*** Block opens ***
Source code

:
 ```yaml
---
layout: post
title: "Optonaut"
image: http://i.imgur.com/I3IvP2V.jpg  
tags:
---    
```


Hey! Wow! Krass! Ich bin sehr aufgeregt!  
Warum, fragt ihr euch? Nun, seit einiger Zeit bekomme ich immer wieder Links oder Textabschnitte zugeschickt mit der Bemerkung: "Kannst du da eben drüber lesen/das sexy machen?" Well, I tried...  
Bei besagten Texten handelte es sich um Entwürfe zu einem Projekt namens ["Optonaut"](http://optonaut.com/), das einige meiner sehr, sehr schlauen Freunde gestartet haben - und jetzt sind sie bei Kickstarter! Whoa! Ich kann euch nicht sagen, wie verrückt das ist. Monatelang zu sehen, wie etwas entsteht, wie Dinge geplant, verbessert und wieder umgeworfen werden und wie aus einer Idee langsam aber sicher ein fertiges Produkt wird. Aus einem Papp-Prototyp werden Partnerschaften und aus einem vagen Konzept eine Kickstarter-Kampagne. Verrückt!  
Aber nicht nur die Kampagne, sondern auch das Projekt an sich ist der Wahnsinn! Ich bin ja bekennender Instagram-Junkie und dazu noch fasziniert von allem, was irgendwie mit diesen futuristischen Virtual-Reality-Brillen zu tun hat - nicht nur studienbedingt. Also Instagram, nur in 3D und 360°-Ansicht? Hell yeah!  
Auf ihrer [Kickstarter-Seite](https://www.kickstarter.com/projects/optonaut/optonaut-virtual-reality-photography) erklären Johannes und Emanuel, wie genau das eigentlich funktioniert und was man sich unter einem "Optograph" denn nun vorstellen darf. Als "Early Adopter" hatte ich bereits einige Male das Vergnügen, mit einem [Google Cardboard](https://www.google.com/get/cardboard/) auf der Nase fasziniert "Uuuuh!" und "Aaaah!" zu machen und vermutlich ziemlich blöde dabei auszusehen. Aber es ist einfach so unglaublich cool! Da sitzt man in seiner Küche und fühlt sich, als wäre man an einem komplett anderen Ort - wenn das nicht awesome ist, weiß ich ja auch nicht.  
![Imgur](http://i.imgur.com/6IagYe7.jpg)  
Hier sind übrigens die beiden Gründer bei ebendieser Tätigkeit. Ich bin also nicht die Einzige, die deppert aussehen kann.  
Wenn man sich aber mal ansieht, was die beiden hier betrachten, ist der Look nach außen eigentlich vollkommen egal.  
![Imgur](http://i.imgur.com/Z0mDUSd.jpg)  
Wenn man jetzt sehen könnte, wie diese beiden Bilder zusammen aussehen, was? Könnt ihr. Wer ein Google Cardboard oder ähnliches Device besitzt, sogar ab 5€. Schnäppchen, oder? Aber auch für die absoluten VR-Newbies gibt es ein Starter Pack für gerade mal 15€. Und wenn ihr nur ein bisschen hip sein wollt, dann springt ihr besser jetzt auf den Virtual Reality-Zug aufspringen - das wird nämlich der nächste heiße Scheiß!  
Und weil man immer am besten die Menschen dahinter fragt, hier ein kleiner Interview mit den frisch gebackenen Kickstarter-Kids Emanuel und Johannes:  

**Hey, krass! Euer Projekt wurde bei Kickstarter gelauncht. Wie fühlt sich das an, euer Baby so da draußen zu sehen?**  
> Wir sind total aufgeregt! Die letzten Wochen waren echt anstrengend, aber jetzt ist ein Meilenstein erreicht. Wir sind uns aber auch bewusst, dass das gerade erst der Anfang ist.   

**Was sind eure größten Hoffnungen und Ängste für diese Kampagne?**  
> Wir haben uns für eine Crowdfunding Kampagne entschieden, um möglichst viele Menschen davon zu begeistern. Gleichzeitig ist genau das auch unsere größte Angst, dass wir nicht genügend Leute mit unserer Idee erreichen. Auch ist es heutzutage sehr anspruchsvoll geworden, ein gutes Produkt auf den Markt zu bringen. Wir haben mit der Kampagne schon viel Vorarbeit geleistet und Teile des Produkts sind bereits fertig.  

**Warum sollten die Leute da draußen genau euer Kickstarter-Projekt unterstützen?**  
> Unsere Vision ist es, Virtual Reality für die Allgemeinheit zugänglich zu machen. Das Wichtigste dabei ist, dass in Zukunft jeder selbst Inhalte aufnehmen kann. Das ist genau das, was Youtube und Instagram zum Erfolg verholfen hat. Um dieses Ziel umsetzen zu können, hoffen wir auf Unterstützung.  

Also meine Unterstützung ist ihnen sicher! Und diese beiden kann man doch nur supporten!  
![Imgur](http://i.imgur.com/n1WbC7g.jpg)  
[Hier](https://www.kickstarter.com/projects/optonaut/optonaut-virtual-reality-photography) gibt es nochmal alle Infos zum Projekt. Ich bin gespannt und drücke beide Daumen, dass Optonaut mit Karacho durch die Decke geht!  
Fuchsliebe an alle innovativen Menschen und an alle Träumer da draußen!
*** Block closes ***
Copy, character for character, the lines from the line that holds "der Anfang ist." through the final line of the records above.

Written solution.
> Wir sind total aufgeregt! Die letzten Wochen waren echt anstrengend, aber jetzt ist ein Meilenstein erreicht. Wir sind uns aber auch bewusst, dass das gerade erst der Anfang ist.   

**Was sind eure größten Hoffnungen und Ängste für diese Kampagne?**  
> Wir haben uns für eine Crowdfunding Kampagne entschieden, um möglichst viele Menschen davon zu begeistern. Gleichzeitig ist genau das auch unsere größte Angst, dass wir nicht genügend Leute mit unserer Idee erreichen. Auch ist es heutzutage sehr anspruchsvoll geworden, ein gutes Produkt auf den Markt zu bringen. Wir haben mit der Kampagne schon viel Vorarbeit geleistet und Teile des Produkts sind bereits fertig.  

**Warum sollten die Leute da draußen genau euer Kickstarter-Projekt unterstützen?**  
> Unsere Vision ist es, Virtual Reality für die Allgemeinheit zugänglich zu machen. Das Wichtigste dabei ist, dass in Zukunft jeder selbst Inhalte aufnehmen kann. Das ist genau das, was Youtube und Instagram zum Erfolg verholfen hat. Um dieses Ziel umsetzen zu können, hoffen wir auf Unterstützung.  

Also meine Unterstützung ist ihnen sicher! Und diese beiden kann man doch nur supporten!  
![Imgur](http://i.imgur.com/n1WbC7g.jpg)  
[Hier](https://www.kickstarter.com/projects/optonaut/optonaut-virtual-reality-photography) gibt es nochmal alle Infos zum Projekt. Ich bin gespannt und drücke beide Daumen, dass Optonaut mit Karacho durch die Decke geht!  
Fuchsliebe an alle innovativen Menschen und an alle Träumer da draußen!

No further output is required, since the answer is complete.